[Exercise]
Give again, word for word, every line below from the one that has "## Dataset Overview" through the one that has "- Plotly.js: A", both included, and no others.

[Supplied material]
• • • • •

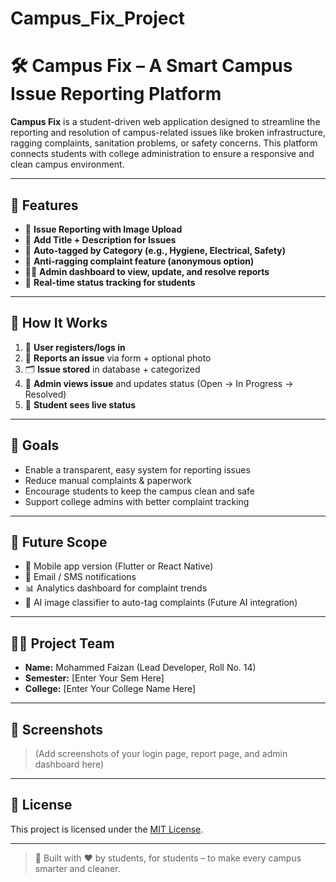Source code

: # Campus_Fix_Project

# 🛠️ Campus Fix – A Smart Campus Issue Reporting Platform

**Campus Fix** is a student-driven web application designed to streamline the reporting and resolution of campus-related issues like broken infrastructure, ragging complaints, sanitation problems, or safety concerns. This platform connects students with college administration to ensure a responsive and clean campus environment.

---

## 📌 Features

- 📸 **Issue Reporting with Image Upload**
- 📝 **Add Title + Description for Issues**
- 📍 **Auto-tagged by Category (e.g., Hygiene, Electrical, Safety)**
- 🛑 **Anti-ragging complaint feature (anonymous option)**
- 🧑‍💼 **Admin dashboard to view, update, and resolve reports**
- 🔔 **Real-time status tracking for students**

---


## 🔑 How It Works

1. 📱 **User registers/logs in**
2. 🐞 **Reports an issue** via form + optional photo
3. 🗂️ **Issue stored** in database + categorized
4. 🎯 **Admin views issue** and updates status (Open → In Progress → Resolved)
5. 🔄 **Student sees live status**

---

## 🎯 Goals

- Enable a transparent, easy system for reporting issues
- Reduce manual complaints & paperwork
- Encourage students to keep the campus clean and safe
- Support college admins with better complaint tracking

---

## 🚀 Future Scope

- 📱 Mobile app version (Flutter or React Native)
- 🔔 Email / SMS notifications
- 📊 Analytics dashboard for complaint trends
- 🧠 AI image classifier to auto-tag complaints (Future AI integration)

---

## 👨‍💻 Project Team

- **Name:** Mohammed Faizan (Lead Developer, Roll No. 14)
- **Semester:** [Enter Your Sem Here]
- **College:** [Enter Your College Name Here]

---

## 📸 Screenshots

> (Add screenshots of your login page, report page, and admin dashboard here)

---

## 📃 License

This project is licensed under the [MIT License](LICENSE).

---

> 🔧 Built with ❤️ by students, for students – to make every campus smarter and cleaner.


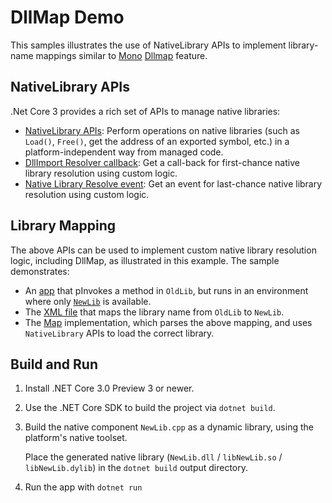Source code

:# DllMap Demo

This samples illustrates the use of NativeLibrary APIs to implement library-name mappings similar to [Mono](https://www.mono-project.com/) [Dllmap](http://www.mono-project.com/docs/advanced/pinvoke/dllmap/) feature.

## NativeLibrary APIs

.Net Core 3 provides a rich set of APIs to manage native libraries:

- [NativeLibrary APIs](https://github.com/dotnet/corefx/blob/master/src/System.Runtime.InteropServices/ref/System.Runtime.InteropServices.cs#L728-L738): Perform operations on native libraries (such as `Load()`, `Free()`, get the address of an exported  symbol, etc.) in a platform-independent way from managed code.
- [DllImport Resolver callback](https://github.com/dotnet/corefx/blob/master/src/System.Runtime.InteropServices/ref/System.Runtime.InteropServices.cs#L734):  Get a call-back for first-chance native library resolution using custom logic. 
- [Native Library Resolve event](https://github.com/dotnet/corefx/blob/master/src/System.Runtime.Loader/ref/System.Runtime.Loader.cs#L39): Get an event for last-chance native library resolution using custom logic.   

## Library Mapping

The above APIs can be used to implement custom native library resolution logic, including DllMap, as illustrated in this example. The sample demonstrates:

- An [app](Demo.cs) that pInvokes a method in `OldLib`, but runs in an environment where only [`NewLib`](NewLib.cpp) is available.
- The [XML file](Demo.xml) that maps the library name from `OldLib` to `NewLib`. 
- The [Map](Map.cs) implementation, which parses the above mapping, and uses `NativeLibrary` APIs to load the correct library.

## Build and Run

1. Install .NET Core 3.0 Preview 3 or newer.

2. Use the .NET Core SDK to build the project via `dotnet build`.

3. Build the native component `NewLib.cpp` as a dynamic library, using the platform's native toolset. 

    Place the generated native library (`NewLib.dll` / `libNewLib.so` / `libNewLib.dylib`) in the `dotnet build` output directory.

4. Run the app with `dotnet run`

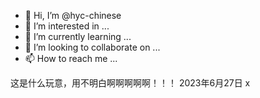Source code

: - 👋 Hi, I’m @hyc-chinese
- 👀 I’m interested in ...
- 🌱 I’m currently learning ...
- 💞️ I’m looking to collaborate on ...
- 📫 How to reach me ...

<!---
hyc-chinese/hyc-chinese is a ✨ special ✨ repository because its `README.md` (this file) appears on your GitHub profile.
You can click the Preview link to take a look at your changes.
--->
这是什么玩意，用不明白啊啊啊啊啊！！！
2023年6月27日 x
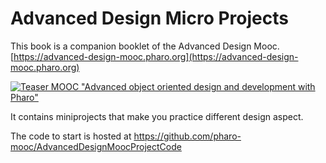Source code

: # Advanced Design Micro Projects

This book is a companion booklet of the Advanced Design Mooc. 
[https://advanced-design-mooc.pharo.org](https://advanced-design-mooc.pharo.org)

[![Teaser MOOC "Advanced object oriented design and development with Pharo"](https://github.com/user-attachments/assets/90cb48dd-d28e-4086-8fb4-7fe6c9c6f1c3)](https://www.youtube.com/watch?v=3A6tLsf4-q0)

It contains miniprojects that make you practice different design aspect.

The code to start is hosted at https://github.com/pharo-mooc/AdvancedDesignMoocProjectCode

• • • • •

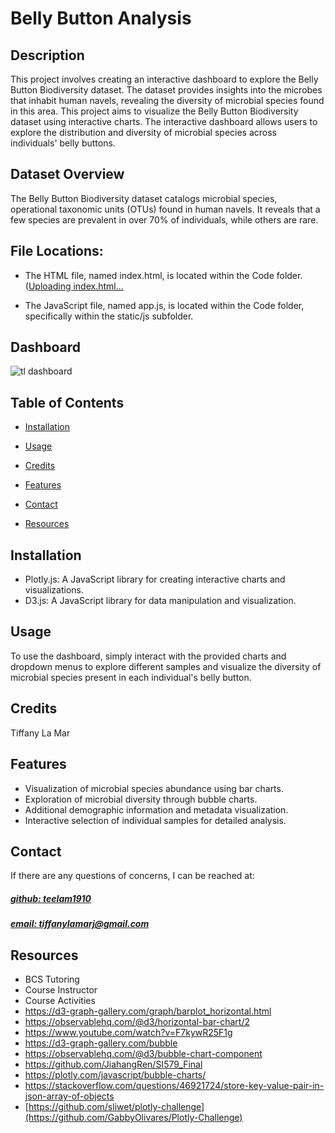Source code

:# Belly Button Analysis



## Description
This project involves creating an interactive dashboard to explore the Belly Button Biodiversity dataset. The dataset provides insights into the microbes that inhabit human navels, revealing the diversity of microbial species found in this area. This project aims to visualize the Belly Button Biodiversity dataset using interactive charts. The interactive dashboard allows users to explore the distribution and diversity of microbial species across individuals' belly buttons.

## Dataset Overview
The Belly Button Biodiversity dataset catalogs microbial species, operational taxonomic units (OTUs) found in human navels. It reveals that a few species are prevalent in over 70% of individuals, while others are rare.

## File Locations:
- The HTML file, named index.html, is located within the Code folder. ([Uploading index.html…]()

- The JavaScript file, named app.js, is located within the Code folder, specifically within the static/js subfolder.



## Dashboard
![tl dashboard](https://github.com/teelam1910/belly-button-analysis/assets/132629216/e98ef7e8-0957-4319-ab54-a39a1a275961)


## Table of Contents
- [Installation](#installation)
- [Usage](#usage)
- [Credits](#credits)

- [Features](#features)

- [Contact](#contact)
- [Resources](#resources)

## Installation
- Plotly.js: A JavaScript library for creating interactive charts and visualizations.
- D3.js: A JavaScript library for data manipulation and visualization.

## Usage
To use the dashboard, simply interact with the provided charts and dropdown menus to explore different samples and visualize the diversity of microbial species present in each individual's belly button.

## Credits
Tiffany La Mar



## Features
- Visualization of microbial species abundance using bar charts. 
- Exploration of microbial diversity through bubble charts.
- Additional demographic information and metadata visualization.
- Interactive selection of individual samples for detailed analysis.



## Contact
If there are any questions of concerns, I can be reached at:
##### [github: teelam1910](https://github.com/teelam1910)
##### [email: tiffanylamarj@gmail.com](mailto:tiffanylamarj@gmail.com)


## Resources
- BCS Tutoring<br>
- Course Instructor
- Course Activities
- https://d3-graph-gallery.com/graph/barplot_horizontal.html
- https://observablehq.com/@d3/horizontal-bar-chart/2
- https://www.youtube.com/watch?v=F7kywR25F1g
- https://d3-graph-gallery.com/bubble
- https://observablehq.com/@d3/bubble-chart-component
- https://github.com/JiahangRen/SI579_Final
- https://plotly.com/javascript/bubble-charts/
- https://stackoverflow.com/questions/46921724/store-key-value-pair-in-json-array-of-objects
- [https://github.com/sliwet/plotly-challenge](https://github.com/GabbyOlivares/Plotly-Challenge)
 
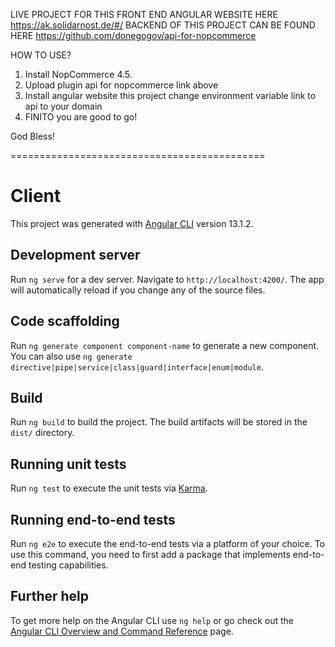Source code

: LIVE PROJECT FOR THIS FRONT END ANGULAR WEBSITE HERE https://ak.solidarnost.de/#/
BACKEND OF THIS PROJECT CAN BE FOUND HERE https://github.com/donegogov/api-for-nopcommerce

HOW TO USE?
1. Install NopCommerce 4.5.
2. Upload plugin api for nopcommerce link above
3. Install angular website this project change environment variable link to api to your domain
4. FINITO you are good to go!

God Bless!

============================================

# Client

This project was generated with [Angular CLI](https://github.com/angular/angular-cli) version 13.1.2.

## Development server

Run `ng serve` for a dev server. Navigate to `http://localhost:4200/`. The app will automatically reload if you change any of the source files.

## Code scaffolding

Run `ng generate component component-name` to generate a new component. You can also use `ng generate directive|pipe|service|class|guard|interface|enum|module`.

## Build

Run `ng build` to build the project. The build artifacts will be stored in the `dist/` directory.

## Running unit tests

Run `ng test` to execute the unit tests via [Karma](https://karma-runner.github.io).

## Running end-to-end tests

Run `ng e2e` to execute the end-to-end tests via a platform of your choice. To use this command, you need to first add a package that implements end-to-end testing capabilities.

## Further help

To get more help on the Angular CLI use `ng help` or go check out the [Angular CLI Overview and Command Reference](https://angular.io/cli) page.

• • • • •

[Exercise solution]
## Dataset Overview
The Belly Button Biodiversity dataset catalogs microbial species, operational taxonomic units (OTUs) found in human navels. It reveals that a few species are prevalent in over 70% of individuals, while others are rare.

## File Locations:
- The HTML file, named index.html, is located within the Code folder. ([Uploading index.html…]()

- The JavaScript file, named app.js, is located within the Code folder, specifically within the static/js subfolder.



## Dashboard
![tl dashboard](https://github.com/teelam1910/belly-button-analysis/assets/132629216/e98ef7e8-0957-4319-ab54-a39a1a275961)


## Table of Contents
- [Installation](#installation)
- [Usage](#usage)
- [Credits](#credits)

- [Features](#features)

- [Contact](#contact)
- [Resources](#resources)

## Installation
- Plotly.js: A JavaScript library for creating interactive charts and visualizations.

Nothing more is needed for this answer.